[Dataset entries]

======

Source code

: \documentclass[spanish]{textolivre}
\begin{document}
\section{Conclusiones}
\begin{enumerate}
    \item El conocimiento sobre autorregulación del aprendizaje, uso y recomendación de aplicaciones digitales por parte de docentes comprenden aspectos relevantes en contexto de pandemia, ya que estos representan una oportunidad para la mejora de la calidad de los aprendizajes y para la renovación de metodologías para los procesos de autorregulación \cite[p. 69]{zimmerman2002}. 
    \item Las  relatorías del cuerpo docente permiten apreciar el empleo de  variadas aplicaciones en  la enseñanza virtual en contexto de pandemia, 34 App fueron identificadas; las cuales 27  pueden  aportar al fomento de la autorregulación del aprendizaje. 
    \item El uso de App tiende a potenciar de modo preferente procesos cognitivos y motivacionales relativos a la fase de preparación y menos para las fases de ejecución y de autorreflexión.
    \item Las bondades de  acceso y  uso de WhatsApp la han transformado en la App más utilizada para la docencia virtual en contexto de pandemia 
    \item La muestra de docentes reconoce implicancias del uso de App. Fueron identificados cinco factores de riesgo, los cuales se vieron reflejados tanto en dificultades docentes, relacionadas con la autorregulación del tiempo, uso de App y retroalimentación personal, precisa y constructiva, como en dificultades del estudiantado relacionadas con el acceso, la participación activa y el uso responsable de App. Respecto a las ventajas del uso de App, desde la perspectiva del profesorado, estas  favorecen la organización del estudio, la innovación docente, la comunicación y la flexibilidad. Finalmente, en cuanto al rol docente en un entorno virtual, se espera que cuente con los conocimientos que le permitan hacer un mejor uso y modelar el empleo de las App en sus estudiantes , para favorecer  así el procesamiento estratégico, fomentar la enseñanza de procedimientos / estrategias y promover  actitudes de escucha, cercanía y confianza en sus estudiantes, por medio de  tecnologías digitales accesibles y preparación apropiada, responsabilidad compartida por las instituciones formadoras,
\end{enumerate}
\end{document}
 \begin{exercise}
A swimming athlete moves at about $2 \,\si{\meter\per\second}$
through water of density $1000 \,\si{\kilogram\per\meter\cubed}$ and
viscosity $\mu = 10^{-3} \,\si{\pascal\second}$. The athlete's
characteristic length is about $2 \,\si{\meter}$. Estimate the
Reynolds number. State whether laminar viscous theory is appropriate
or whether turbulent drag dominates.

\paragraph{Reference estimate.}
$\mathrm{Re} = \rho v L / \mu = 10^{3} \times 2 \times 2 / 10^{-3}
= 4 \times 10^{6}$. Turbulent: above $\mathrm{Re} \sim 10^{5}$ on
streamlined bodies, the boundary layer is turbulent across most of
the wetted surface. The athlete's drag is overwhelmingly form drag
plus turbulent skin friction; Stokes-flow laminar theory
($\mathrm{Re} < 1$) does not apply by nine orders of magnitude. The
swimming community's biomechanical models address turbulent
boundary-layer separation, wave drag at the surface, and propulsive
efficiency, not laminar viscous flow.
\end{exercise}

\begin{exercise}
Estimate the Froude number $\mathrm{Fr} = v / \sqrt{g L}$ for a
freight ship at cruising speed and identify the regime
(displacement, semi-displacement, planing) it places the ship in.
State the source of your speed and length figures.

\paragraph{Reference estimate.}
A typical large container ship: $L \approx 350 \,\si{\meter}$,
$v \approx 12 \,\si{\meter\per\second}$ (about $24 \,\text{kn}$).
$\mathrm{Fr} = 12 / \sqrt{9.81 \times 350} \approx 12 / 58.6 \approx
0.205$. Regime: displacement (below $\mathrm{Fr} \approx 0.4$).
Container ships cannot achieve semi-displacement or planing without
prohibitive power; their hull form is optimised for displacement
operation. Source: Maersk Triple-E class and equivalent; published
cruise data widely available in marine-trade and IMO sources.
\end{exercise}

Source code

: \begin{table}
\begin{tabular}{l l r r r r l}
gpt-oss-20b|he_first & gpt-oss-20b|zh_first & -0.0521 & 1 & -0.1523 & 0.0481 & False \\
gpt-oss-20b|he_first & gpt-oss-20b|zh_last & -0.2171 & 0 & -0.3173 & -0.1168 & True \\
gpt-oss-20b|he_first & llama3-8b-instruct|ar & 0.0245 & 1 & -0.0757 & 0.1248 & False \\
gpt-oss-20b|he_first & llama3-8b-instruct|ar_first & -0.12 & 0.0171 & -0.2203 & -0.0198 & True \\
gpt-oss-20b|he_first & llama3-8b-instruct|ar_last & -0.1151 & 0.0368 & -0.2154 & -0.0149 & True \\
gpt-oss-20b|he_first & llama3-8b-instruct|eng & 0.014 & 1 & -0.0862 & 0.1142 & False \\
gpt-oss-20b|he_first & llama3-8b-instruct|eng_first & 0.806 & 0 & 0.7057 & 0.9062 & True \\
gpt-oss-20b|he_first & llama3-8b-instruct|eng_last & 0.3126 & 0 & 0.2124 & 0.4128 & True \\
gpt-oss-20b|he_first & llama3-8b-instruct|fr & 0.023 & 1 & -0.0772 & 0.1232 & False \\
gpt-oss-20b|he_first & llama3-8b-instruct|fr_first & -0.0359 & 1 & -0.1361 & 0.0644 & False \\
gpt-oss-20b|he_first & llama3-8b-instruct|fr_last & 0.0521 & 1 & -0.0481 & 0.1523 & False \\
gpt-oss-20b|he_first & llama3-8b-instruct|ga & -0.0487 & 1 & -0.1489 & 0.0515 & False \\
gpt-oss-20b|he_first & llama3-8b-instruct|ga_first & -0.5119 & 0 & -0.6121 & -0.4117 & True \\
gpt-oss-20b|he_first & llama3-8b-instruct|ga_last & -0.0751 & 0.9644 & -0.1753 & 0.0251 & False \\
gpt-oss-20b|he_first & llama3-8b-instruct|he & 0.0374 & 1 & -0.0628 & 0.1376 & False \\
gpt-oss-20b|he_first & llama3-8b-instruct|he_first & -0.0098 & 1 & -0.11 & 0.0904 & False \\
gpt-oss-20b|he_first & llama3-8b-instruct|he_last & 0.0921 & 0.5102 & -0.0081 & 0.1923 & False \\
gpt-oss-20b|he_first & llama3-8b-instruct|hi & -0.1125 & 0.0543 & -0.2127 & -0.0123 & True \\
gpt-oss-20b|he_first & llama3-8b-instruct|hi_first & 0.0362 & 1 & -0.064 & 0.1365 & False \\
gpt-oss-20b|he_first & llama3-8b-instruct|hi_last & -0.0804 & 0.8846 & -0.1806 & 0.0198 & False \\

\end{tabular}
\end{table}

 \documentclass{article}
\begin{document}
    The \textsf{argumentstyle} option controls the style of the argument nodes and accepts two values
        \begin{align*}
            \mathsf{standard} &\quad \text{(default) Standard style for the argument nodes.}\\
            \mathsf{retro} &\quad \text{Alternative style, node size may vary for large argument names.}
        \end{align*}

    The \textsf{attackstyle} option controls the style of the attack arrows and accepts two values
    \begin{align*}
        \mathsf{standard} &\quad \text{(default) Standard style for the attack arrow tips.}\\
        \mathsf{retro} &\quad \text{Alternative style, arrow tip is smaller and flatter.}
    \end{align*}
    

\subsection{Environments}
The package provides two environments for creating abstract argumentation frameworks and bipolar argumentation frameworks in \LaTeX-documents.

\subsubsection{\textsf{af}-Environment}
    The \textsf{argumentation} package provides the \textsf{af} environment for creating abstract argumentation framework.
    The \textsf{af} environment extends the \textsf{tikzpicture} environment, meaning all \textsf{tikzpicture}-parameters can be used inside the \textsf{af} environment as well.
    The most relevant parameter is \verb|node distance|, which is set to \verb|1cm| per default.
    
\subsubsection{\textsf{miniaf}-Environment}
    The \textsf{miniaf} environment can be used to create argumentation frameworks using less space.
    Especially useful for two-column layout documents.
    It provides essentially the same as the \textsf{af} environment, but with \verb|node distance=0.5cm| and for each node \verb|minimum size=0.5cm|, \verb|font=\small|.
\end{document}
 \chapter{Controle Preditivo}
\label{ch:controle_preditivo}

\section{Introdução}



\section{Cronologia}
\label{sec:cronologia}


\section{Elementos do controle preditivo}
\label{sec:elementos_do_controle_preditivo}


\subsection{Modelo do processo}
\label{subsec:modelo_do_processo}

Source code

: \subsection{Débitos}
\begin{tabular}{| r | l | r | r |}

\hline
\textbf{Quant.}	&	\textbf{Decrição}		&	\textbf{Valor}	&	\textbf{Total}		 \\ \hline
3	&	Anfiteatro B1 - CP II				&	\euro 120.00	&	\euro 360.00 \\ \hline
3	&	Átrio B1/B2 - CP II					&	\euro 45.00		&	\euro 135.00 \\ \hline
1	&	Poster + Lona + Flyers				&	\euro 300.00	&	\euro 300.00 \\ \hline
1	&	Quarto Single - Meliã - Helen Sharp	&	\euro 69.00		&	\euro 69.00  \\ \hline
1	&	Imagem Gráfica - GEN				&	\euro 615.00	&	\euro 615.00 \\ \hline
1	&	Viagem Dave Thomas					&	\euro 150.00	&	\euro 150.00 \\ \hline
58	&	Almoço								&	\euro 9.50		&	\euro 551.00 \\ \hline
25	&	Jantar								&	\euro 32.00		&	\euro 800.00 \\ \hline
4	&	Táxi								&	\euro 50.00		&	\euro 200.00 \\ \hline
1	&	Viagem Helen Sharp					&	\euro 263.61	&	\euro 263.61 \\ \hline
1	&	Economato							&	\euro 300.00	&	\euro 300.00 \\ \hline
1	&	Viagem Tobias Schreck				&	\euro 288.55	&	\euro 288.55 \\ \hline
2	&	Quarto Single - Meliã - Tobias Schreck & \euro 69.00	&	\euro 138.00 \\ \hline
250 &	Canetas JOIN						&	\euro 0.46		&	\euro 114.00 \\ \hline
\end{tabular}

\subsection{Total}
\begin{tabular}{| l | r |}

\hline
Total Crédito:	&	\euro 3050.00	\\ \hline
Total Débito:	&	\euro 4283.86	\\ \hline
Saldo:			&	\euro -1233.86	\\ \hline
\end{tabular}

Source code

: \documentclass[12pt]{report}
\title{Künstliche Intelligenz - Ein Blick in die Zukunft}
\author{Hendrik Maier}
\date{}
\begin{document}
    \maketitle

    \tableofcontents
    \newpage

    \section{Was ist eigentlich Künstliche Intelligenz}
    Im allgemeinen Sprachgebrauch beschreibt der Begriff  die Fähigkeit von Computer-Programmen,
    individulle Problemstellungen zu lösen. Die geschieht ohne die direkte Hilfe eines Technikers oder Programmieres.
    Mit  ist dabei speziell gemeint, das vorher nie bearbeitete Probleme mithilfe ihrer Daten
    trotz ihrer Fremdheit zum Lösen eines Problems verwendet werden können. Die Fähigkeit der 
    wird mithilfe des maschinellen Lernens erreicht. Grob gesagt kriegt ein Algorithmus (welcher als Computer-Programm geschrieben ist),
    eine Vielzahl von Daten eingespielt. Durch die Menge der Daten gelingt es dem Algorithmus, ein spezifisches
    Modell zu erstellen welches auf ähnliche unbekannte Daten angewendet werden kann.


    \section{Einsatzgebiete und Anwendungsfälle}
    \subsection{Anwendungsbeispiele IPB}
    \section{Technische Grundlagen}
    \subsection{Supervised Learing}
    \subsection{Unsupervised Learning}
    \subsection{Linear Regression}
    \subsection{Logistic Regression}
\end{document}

======

Work instructions: If a line in the records above holds the string "begin", copy it.

Response to this exercise:
\begin{document}
\begin{enumerate}
 \begin{exercise}
\begin{exercise}
: \begin{table}
\begin{tabular}{l l r r r r l}
\begin{document}
        \begin{align*}
    \begin{align*}
\begin{tabular}{| r | l | r | r |}
\begin{tabular}{| l | r |}
\begin{document}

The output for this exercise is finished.